¡Te lo lavas! Duchas anales, el preámbulo a la gloria

Actualizado: 4 de oct de 2019


El sexo anal para algunos es impensable pero la gran mayoría de las veces no tiene que ver con lo “pervertido” que pueda parecer, más bien es que nos da pena que en nuestro ano queden restos de popó y eso es más que entendible, enchocolatar el sable (o en su defecto el dedo) es un miedo que nos da a todos. Conscientes de esta preocupación, algún ingeniero industrial con la fantasía de penetrar unas sabrosas nalgas inventó el ENEMA o lo que se conoce como ducha anal, para limpiar la fábrica de churros.


El proceso puede llevar de 15 a 30 minutos y varía de acuerdo al tipo de ENEMA, ambos te avientan “pinol para cola” (mentira hay sustancias especiales) de a chorritos. Hay de bolsita y de bolita.


El de bolita o bulbo es pequeño y más práctico; el de bolsita es más para los oldschool, un tanto más estorboso y trae su cubetita y suero, suele ser más económico.


Las sustancias que entrarán por el “sin esquinas” pueden ser desde medicamentos, desparasitantes, antisépticos, laxantes, hasta líquidos con nutrientes, líquidos para hidratación y aceites; o bien una mezcolanza de todo.


Sea cual sea el propósito de lavar el anís, la manera de ocupar los enemas es la misma.
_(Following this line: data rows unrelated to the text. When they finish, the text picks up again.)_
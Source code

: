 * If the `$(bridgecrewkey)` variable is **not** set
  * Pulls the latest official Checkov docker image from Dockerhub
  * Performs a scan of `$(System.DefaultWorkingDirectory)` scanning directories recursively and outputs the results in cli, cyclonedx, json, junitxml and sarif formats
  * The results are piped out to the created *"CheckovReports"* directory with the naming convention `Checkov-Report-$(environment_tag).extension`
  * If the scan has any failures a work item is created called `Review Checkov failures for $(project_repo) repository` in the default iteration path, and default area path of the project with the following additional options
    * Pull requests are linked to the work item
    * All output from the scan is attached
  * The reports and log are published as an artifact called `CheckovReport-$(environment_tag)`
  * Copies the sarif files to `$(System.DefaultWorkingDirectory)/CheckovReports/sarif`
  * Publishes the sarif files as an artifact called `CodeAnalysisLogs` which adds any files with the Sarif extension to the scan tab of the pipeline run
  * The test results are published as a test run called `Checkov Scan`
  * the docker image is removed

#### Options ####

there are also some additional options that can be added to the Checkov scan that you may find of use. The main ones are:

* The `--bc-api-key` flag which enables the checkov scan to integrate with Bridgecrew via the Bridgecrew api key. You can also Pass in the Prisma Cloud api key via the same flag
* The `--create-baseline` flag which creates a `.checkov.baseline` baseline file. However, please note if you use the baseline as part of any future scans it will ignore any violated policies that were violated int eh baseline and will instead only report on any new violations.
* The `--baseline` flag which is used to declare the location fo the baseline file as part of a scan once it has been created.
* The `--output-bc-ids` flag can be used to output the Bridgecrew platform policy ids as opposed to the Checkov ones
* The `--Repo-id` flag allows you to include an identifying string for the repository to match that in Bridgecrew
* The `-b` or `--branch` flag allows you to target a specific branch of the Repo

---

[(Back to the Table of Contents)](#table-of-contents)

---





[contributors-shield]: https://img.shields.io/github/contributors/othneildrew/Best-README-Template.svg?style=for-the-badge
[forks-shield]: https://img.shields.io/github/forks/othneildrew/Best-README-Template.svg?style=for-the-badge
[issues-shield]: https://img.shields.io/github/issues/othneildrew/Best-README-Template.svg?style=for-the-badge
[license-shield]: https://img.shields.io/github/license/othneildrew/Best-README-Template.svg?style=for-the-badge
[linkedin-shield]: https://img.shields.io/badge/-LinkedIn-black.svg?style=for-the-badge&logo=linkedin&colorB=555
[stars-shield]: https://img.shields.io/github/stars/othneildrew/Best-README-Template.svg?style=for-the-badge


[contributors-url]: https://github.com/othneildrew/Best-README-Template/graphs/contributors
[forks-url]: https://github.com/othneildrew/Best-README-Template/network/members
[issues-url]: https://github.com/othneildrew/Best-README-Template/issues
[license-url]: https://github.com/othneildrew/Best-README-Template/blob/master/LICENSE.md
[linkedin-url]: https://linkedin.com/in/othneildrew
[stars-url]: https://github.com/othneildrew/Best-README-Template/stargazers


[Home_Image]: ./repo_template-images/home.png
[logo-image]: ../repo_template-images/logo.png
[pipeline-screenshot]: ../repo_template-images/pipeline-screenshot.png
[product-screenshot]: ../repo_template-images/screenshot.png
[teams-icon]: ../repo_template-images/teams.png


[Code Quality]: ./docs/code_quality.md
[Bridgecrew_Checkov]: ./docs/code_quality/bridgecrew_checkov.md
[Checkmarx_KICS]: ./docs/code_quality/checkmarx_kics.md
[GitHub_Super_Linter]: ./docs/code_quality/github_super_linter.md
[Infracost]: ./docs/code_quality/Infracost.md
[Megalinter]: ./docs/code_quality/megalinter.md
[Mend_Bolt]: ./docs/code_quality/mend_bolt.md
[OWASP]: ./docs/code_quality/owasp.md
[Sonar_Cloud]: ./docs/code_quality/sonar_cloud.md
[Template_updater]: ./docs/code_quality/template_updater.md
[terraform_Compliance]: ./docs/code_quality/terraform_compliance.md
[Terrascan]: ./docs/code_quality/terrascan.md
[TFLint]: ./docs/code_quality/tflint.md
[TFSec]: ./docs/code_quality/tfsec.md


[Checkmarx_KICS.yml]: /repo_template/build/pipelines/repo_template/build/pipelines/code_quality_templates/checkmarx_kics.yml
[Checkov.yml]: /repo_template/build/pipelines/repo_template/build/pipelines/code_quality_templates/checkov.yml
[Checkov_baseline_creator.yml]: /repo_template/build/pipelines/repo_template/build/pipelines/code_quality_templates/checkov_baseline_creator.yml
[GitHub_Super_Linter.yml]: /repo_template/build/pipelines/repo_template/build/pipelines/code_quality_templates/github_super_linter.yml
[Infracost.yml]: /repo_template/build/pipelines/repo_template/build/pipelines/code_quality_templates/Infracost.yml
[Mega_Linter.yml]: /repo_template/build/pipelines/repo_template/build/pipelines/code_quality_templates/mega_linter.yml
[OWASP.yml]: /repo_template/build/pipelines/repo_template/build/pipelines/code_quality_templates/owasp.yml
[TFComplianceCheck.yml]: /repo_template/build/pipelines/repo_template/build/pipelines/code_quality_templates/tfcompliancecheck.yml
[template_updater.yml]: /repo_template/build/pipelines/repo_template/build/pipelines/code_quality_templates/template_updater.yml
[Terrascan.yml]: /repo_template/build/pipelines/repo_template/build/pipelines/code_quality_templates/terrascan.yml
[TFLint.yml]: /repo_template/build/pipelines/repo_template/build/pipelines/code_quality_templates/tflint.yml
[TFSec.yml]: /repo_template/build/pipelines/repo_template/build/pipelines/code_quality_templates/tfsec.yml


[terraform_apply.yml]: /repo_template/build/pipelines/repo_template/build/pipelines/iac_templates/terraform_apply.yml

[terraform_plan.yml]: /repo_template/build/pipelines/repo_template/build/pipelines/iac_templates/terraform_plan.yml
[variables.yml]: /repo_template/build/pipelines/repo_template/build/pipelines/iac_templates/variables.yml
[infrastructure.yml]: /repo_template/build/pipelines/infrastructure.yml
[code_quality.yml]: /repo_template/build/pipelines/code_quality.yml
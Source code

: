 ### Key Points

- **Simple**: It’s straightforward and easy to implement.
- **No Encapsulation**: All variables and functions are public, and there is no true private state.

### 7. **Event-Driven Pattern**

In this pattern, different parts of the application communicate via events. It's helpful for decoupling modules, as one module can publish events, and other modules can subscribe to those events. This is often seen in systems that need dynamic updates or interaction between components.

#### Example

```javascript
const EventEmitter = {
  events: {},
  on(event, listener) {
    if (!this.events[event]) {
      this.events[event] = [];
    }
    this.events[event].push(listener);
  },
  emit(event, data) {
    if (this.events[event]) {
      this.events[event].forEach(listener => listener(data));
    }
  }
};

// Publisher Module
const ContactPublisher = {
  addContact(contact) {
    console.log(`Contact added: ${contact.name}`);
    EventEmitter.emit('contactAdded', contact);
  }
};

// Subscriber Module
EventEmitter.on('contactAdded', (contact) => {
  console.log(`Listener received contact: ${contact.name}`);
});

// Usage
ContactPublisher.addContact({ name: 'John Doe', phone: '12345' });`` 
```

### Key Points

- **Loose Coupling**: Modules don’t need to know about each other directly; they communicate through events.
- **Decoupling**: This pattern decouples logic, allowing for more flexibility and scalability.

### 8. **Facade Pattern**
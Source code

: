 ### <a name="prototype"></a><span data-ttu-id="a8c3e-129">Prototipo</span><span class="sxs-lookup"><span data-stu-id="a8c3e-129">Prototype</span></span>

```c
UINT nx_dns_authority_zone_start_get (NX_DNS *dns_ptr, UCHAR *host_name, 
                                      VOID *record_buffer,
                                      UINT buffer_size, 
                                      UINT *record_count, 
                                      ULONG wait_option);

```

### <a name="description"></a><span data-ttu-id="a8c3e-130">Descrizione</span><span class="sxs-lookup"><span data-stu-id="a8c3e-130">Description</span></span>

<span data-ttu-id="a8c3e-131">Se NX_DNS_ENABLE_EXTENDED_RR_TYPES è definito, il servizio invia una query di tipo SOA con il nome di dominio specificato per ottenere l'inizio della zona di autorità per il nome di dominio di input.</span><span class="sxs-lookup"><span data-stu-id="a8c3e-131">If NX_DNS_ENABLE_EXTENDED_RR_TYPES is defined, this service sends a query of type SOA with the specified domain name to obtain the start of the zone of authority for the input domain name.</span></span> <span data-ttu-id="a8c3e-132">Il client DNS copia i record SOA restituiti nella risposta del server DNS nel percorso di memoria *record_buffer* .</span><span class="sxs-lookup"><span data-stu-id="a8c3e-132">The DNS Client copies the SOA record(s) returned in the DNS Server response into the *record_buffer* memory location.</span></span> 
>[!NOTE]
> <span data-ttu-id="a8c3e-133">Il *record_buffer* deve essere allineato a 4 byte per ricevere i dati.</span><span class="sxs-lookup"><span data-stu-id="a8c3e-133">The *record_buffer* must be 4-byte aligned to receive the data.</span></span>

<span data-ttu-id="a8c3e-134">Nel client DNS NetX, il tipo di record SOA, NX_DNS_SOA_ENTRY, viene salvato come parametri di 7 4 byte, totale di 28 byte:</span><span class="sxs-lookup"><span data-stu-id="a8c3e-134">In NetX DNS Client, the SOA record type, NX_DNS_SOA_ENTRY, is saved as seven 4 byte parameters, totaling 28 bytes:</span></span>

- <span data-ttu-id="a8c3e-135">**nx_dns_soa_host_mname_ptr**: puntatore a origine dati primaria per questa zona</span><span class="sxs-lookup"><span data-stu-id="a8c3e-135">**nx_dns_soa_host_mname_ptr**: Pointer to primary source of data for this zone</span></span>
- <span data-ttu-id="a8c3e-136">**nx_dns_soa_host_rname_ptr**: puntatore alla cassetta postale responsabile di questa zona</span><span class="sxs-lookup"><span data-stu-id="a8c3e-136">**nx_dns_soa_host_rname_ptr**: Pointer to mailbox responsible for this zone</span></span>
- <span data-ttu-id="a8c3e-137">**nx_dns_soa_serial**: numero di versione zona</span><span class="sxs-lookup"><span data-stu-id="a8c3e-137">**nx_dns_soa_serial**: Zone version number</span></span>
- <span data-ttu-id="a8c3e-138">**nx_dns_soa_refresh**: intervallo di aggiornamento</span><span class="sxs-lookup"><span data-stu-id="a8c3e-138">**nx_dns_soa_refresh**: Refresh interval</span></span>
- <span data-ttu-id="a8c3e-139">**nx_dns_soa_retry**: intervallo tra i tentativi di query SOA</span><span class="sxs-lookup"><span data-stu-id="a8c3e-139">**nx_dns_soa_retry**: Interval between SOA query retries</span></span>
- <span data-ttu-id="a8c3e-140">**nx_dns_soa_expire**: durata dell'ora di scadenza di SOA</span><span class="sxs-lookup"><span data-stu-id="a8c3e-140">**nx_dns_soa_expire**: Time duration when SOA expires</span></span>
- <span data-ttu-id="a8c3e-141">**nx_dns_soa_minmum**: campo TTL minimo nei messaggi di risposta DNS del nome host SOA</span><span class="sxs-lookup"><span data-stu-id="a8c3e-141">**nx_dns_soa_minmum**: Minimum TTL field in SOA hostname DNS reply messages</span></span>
Si el objetivo es la retención, es mejor aplicar después de una descarga (de popó), si andas estreñido el enema te ayudará a defecar. Recomendamos vaciar la vejiga antes de la aplicación con la finalidad de reducir el malestar relacionado con la presencia de líquido en el intestino.


En general, para los enemas de retención hay que utilizar cantidades menores de líquido a fin de que el recto no se sature y la persona pueda retenerlo sin sufrir malestares.

Puedes comprar una bolsa de enema utiliza un líquido preparado en casa, mientras que la bolita es una sustancia predeterminada.


Sugerimos poner un paño de plástico debajo del área donde te recostarás en caso de que liberes el líquido de manera inadvertida antes de llegar al baño.


En caso de usar bolsita y la has utilizado con anterioridad, es necesario que la limpies con agua jabonosa caliente, nunca la compartas con otra persona aún cuando la hayas lavado.

Una vez que esté llena, sujétala con el extremo de la manguera hacia abajo y abre la abrazadera por un momento para permitir que el líquido deje salir cualquier burbuja de aire presente en la manguera con la finalidad de que no entre aire que pueda provocar cólicos. Posteriormente, cierra la abrazadera.


Es mejor asegurar la bolsita y fjarla a una altura considerable, lo ideal es que nadie tenga que sostenerla ya que la aplicación del líquido con esta técnica depende de la gravedad, y el movimiento constante la complica.


Lubrica el extremo del tubo con un gel lubricante para que la introducción sea más sencilla. Mide y marca una distancia de 10 cm en el tubo para que te asegures de no introducirlo a una mayor profundidad y lastimarte.


Recuéstate de lado izquierdo, con las rodillas flexionadas en dirección hacia el pecho. Esto cambiará la posición de la parte inferior del colon para que pueda recibir una mayor cantidad de líquido desde el recto.


Introduce el tubo de enema y simultáneamente puja como si defecaras, ten cuidado de no lastimarte, si lo forzas y no puedes introducirlo, no sigas intentándolo y comunícate con un médico.


Si usas bolsita suelta la abrazadera para que el líquido comience a fluir. Si usas bolita presiona suavemente y apachurra la parte vacía de modo que el líquido no se regrese.


Espera a que todo el líquido ingrese en el recto. Si tienes estreñimiento, intenta permanecer recostado al menos unos minutos y hasta 1 hora antes de ir al baño; si el objetico es la retención y absorción, puedes permanecer recostado de lado izquierdo durante 10 minutos, ponerte boca arriba durante otros 10 minutos y luego girar hacia el lado derecho otros 10 más para hacer que el líquido se desplace por el colon mayor.


Ten en cuenta que puedes sufrir efectos secundarios. Cólicos y los gases podrían perdurar durante algunas horas. Si haces estas duchas con demasiada frecuencia podrías deshidratarte y sufrir un desequilibrio de electrolitos, afectar al corazón y a los riñones. En caso de reacciones como erupciones, picazón, hinchazón, mareos intensos consulta a un médico.